The Hamas official said that the truce deal envisaged further talks between the Islamist group, the Palestinian leadership and the European Union to pave the way for the re-opening of the Rafah crossing between Gaza and Egypt, the territory's only one that bypasses Israel.
"One week after the start of implementation of the period of calm, there will be a meeting of representatives of Hamas, the Palestinian Authority and the European Union to discuss with Egypt the modalities of the re-opening the crossing," he said.
Secular Palestinian President Mahmud Abbas, whose forces were ousted from Gaza by Hamas in June last year, insists that he alone has the right to control the external borders of the Palestinian territories.

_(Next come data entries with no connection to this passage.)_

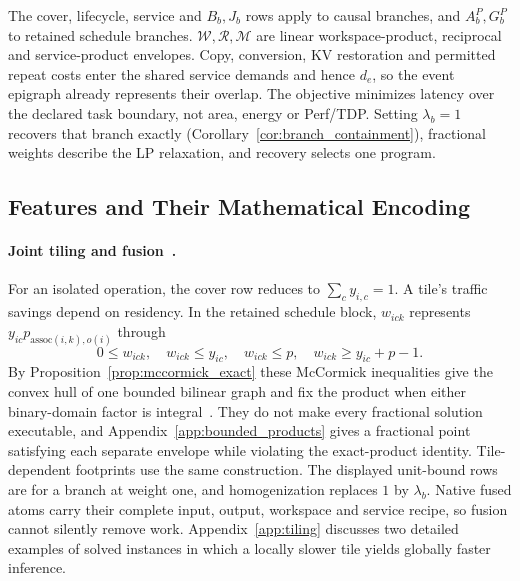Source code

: \begingroup{}
The cover, lifecycle, service and $B_b,J_b$ rows apply to causal branches, and $A_b^P,G_b^P$ to retained schedule branches.
$\mathcal W,\mathcal R,\mathcal M$ are linear workspace-product, reciprocal and service-product envelopes.
Copy, conversion, KV restoration and permitted repeat costs enter the shared service demands and hence $d_e$, so the event epigraph already represents their overlap.
The objective minimizes latency over the declared task boundary, not area, energy or Perf/TDP.
Setting $\lambda_b=1$ recovers that branch exactly (Corollary~\ref{cor:branch_containment}), fractional weights describe the LP relaxation, and recovery selects one program.
\par\endgroup

\subsection{Features and Their Mathematical Encoding}
\label{sec:v3_levers}\label{sec:v0}
\paragraph{Joint tiling and fusion~.}
For an isolated operation, the cover row reduces to $\sum_c y_{i,c}=1$.
A tile's traffic savings depend on residency.
In the retained schedule block, $w_{ick}$ represents $y_{ic}p_{\mathrm{assoc}(i,k),o(i)}$ through
\begin{equation}
0\le w_{ick},\quad w_{ick}\le y_{ic},\quad w_{ick}\le p,\quad
w_{ick}\ge y_{ic}+p-1.
\label{eq:mccormick}
\end{equation}
By Proposition~\ref{prop:mccormick_exact} these McCormick inequalities give the convex hull of one bounded bilinear graph and fix the product when either binary-domain factor is integral~\citep{mccormick1976computability}.
They do not make every fractional solution executable, and Appendix~\ref{app:bounded_products} gives a fractional point satisfying each separate envelope while violating the exact-product identity.
Tile-dependent footprints use the same construction.
The displayed unit-bound rows are for a branch at weight one, and homogenization replaces $1$ by $\lambda_b$.
Native fused atoms carry their complete input, output, workspace and service recipe, so fusion cannot silently remove work.
Appendix~\ref{app:tiling} discusses two detailed examples of solved instances in which a locally slower tile yields globally faster inference.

Up until the Hamas takeover of Gaza, the Rafah crossing operated under an agreement between the Palestinian leadership, Israel and the European Union.
Hayya said that Egypt would also continue its efforts to secure Israeli agreement to the extension of the truce deal to the occupied West Bank.
Israel has been reluctant to agree to the deal because it insists its military operations there are essential to preventing attacks inside the Jewish state.